According to Spencer, performative neutrality “is the production or creation of neutrality.” The play creates neutrality about a rape case by emphasizing the ambiguity of what happened, instead of holding the perpetrators accountable for their behavior. Spencer argues that this neutrality is created by repeating language and actions associated with rape culture. To define rape culture, Spencer cites a book he co-authored with Theresa Kulbaga: “the constitutive practices that normalize and excuse sexual violence,” such as asking someone what they were wearing when they were assaulted or questioning how intoxicated a victim was and, therefore, whether their testimony is credible. Spencer contends that practices such as these aim not to disprove that sexual violence occurred, but instead to “weaken the credibility of people who report sexual assault or buoy the reputations of those who perpetrate it.”
Naomi Iizuka’s Good Kids originated from a Big Ten Conference initiative supporting women playwrights and roles for women on stage. It tells the story of a 2013 rape case in Steubenville, Ohio. Teenage boys raped an unnamed teenage girl in a car and a basement; the girl was heavily intoxicated and, therefore, could not consent to sexual activity. The boys later exchanged lurid text messages that were used as evidence of their guilt. Some of the national media coverage about the case focused not on the rape itself, but on the use of social media and technology by the perpetrators.
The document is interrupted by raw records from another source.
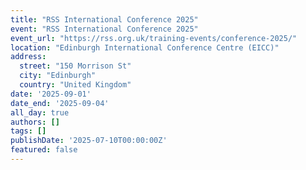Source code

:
 ```yaml
---
title: "RSS International Conference 2025"
event: "RSS International Conference 2025"
event_url: "https://rss.org.uk/training-events/conference-2025/"
location: "Edinburgh International Conference Centre (EICC)"
address:
  street: "150 Morrison St"
  city: "Edinburgh"
  country: "United Kingdom"
date: '2025-09-01'
date_end: '2025-09-04'
all_day: true
authors: []
tags: []
publishDate: '2025-07-10T00:00:00Z'
featured: false
---
```

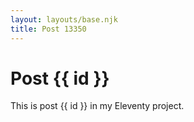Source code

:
 ```yaml
---
layout: layouts/base.njk
title: Post 13350
---
```


# Post {{ id }}

This is post {{ id }} in my Eleventy project.
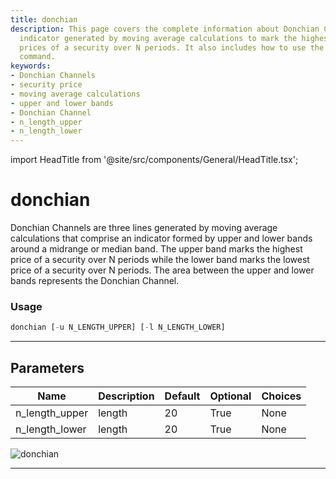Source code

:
 ```yaml
---
title: donchian
description: This page covers the complete information about Donchian Channels, an
  indicator generated by moving average calculations to mark the highest and lowest
  prices of a security over N periods. It also includes how to use the 'donchian'
  command.
keywords:
- Donchian Channels
- security price
- moving average calculations
- upper and lower bands
- Donchian Channel
- n_length_upper
- n_length_lower
---
```


import HeadTitle from '@site/src/components/General/HeadTitle.tsx';

<HeadTitle title="donchian - Ta - Etf - Reference | OpenBB Terminal Docs" />

# donchian

Donchian Channels are three lines generated by moving average calculations that comprise an indicator formed by upper and lower bands around a midrange or median band. The upper band marks the highest price of a security over N periods while the lower band marks the lowest price of a security over N periods. The area between the upper and lower bands represents the Donchian Channel.

### Usage

```python
donchian [-u N_LENGTH_UPPER] [-l N_LENGTH_LOWER]
```

---

## Parameters

| Name | Description | Default | Optional | Choices |
| ---- | ----------- | ------- | -------- | ------- |
| n_length_upper | length | 20 | True | None |
| n_length_lower | length | 20 | True | None |

![donchian](https://user-images.githubusercontent.com/46355364/154310472-6cd5805f-b87f-4668-85a1-3e5dd7267848.png)

---

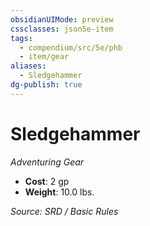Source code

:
 ```yaml
---
obsidianUIMode: preview
cssclasses: json5e-item
tags:
  - compendium/src/5e/phb
  - item/gear
aliases:
  - Sledgehammer
dg-publish: true
---
```

# Sledgehammer
*Adventuring Gear*  

- **Cost**: 2 gp
- **Weight**: 10.0 lbs.

*Source: SRD / Basic Rules*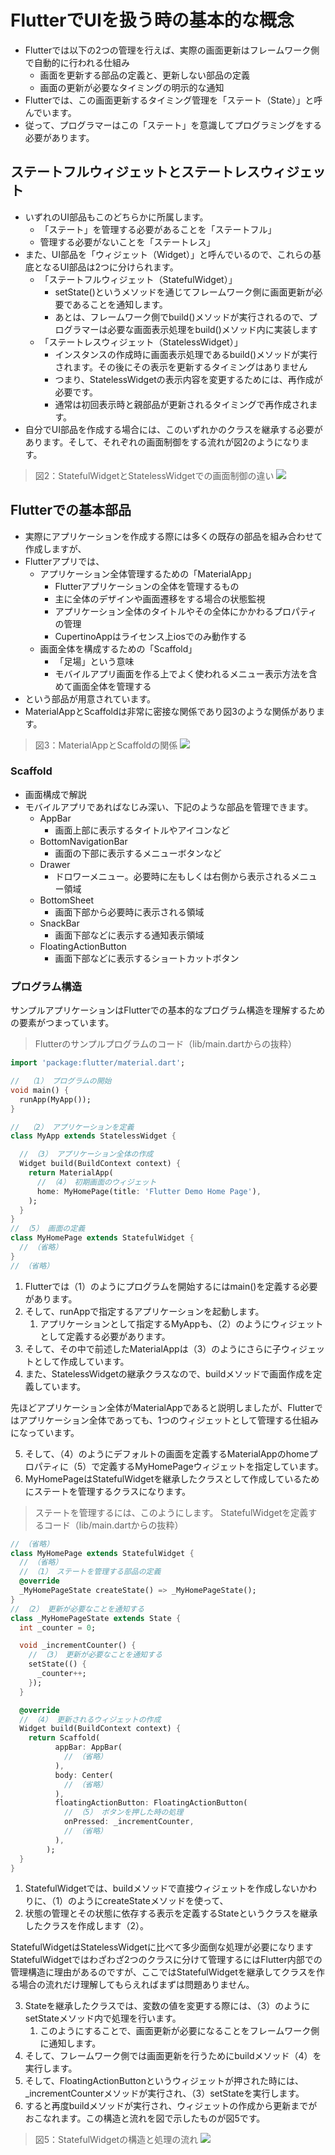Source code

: # FlutterでUIを扱う時の基本的な概念
- Flutterでは以下の2つの管理を行えば、実際の画面更新はフレームワーク側で自動的に行われる仕組み
  - 画面を更新する部品の定義と、更新しない部品の定義
  - 画面の更新が必要なタイミングの明示的な通知
- Flutterでは、この画面更新するタイミング管理を「ステート（State）」と呼んでいます。
- 従って、プログラマーはこの「ステート」を意識してプログラミングをする必要があります。
## ステートフルウィジェットとステートレスウィジェット
- いずれのUI部品もこのどちらかに所属します。
  - 「ステート」を管理する必要があることを「ステートフル」
  - 管理する必要がないことを「ステートレス」
- また、UI部品を「ウィジェット（Widget）」と呼んでいるので、これらの基底となるUI部品は2つに分けられます。
  - 「ステートフルウィジェット（StatefulWidget）」
    - setState()というメソッドを通じてフレームワーク側に画面更新が必要であることを通知します。
    - あとは、フレームワーク側でbuild()メソッドが実行されるので、プログラマーは必要な画面表示処理をbuild()メソッド内に実装します
  - 「ステートレスウィジェット（StatelessWidget）」
    - インスタンスの作成時に画面表示処理であるbuild()メソッドが実行されます。その後にその表示を更新するタイミングはありません
    - つまり、StatelessWidgetの表示内容を変更するためには、再作成が必要です。
    - 通常は初回表示時と親部品が更新されるタイミングで再作成されます。
- 自分でUI部品を作成する場合には、このいずれかのクラスを継承する必要があります。そして、それぞれの画面制御をする流れが図2のようになります。
>図2：StatefulWidgetとStatelessWidgetでの画面制御の違い
![](images/13329_002.webp)
## Flutterでの基本部品
- 実際にアプリケーションを作成する際には多くの既存の部品を組み合わせて作成しますが、
- Flutterアプリでは、
  - アプリケーション全体管理するための「MaterialApp」
    - Flutterアプリケーションの全体を管理するもの
    - 主に全体のデザインや画面遷移をする場合の状態監視
    - アプリケーション全体のタイトルやその全体にかかわるプロパティの管理
    - CupertinoAppはライセンス上iosでのみ動作する
  - 画面全体を構成するための「Scaffold」
    - 「足場」という意味
    - モバイルアプリ画面を作る上でよく使われるメニュー表示方法を含めて画面全体を管理する
- という部品が用意されています。
- MaterialAppとScaffoldは非常に密接な関係であり図3のような関係があります。
>図3：MaterialAppとScaffoldの関係
![](images/13329_003.webp)
### Scaffold
- 画面構成で解説
- モバイルアプリであればなじみ深い、下記のような部品を管理できます。
  - AppBar
    - 画面上部に表示するタイトルやアイコンなど
  - BottomNavigationBar
    - 画面の下部に表示するメニューボタンなど
  - Drawer
    - ドロワーメニュー。必要時に左もしくは右側から表示されるメニュー領域
  - BottomSheet
    - 画面下部から必要時に表示される領域
  - SnackBar
    - 画面下部などに表示する通知表示領域
  - FloatingActionButton
    - 画面下部などに表示するショートカットボタン
### プログラム構造
サンプルアプリケーションはFlutterでの基本的なプログラム構造を理解するための要素がつまっています。
>Flutterのサンプルプログラムのコード（lib/main.dartからの抜粋）
```dart
import 'package:flutter/material.dart';

//  （1） プログラムの開始
void main() {
  runApp(MyApp());
}

//  （2） アプリケーションを定義
class MyApp extends StatelessWidget {

  // （3） アプリケーション全体の作成
  Widget build(BuildContext context) {
    return MaterialApp(
      // （4） 初期画面のウィジェット
      home: MyHomePage(title: 'Flutter Demo Home Page'),
    );
  }
}
// （5） 画面の定義
class MyHomePage extends StatefulWidget {
  // （省略）
}
// （省略）
```

1. Flutterでは（1）のようにプログラムを開始するにはmain()を定義する必要があります。
2. そして、runAppで指定するアプリケーションを起動します。
   1. アプリケーションとして指定するMyAppも、（2）のようにウィジェットとして定義する必要があります。
3. そして、その中で前述したMaterialAppは（3）のようにさらに子ウィジェットとして作成しています。
4. また、StatelessWidgetの継承クラスなので、buildメソッドで画面作成を定義しています。

先ほどアプリケーション全体がMaterialAppであると説明しましたが、Flutterではアプリケーション全体であっても、1つのウィジェットとして管理する仕組みになっています。

5. そして、（4）のようにデフォルトの画面を定義するMaterialAppのhomeプロパティに（5）で定義するMyHomePageウィジェットを指定しています。
6. MyHomePageはStatefulWidgetを継承したクラスとして作成しているためにステートを管理するクラスになります。

>ステートを管理するには、このようにします。
>StatefulWidgetを定義するコード（lib/main.dartからの抜粋）
```dart
// （省略）
class MyHomePage extends StatefulWidget {
  // （省略）
  // （1） ステートを管理する部品の定義
  @override
  _MyHomePageState createState() => _MyHomePageState();
}
// （2） 更新が必要なことを通知する
class _MyHomePageState extends State {
  int _counter = 0;

  void _incrementCounter() {
    // （3） 更新が必要なことを通知する
    setState(() {
      _counter++;
    });
  }

  @override
  // （4） 更新されるウィジェットの作成
  Widget build(BuildContext context) {
    return Scaffold(
          appBar: AppBar(
            // （省略）
          ),
          body: Center(
            // （省略）
          ),
          floatingActionButton: FloatingActionButton(
            // （5） ボタンを押した時の処理
            onPressed: _incrementCounter,
            // （省略）
          ),
        );
  }
}
```
1. StatefulWidgetでは、buildメソッドで直接ウィジェットを作成しないかわりに、（1）のようにcreateStateメソッドを使って、
2. 状態の管理とその状態に依存する表示を定義するStateというクラスを継承したクラスを作成します（2）。

StatefulWidgetはStatelessWidgetに比べて多少面倒な処理が必要になります    
StatefulWidgetではわざわざ2つのクラスに分けて管理するにはFlutter内部での管理構造に理由があるのですが、ここではStatefulWidgetを継承してクラスを作る場合の流れだけ理解してもらえればまずは問題ありません。

3. Stateを継承したクラスでは、変数の値を変更する際には、（3）のようにsetStateメソッド内で処理を行います。
   1. このようにすることで、画面更新が必要になることをフレームワーク側に通知します。
4. そして、フレームワーク側では画面更新を行うためにbuildメソッド（4）を実行します。
5. そして、FloatingActionButtonというウィジェットが押された時には、_incrementCounterメソッドが実行され、（3）setStateを実行します。
6. すると再度buildメソッドが実行され、ウィジェットの作成から更新までがおこなれます。この構造と流れを図で示したものが図5です。
>図5：StatefulWidgetの構造と処理の流れ
![](images/13329_005.webp)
Good Kids features few props and, instead, focuses on the actors’ dialogue. Most of the characters are teenagers. The play’s opening scene features some of the main characters expressing ambiguity about what will happen during the play, through statements such as “what they’re saying, it’s just not true” and “We’re all good kids. Every single one of us.” Spencer argues that this ambiguity is harmful because the acts depicted in Good Kids are a clear example of sexual violence: “The play strongly implies that some sexual activity occurs between Chloe [the victim in the play] and the members of the football team who take her back to one of their houses, and the play makes obvious that Chloe is quite drunk. By definition, then, Chloe has experienced sexual violence.”
Good Kids makes explicit use of the “he said/she said” trope when the narrator states, “People remember what they want to remember… getting to some objective truth—Well, that becomes pretty much impossible. All you’re left with is: he says, she says.” Following this statement, the audience witnesses a scene between Chloe and Connor, one of the perpetrators, from both Chloe’s and Connor’s perspectives. In the scene, Chloe is drunk and speaking with Connor. In one version of the scene, Connor initiates a kiss, whereas in the second version Chloe is the initiator. According to Spencer, the play’s narrative implies that if Chloe initiated the kiss, then that action and Chloe’s decision to get in the car with the boys was an indication of consent for what followed. In the view of Good Kids, accountability for Connor’s behavior rests on who was the aggressor, rather than on who was able to make decisions that night.
The play also casts ambiguity on the “aggressor” in other ways. For example, in one scene, Chloe is shown talking about enjoying sex. However, later in the play, these statements feed into the rape culture myth that women who are described as “sluts” or enjoy sex cannot be raped, and that Chloe is in some way at fault for what happened. In contrast, Connor is shown as relatively tame compared to the other boys, who enjoy watching porn and describing women in crass terms. Spencer argues that these characterizations are meant to “tip the scales of interpretation toward the narrative that Chloe aggressed.”
The sexual assault itself is described only through an audio recording that Chloe listens to after the assault. The audio recording is supplied by the play’s narrator—one of the hackers who released photos, videos, and tweets that implicated the boys in the assault. The narrator is portrayed as a villain who is out for vengeance against the perpetrators and who harms Chloe by distributing the images and videos. Spencer argues that the play’s conclusion suggests that the videos and images of the assault posted online were the real crime, while the assault is described in ambiguous terms.
Spencer writes that the performative neutrality of Good Kids was also present in a “talkback” session with the cast, wherein the cast members emphasized that each character was in some way at fault for the sexual assault. Spencer argues that this message reinforces rape culture by suggesting that the victim of sexual violence was in some way at fault. The author concludes that “while I applaud the (expressed) intentions of the playwright, the director, the cast, and the crew, Good Kids as I encountered it worked to render sexual violence ambiguous and culpability evenly distributed across perpetrators, bystanders, computer hackers, and the person who experiences violence. The politics of such a performance are incompatible with feminist antiviolence advocacy and contribute to making a world that excuses, allows, and even exacerbates sexual violence and its attendant horrors.”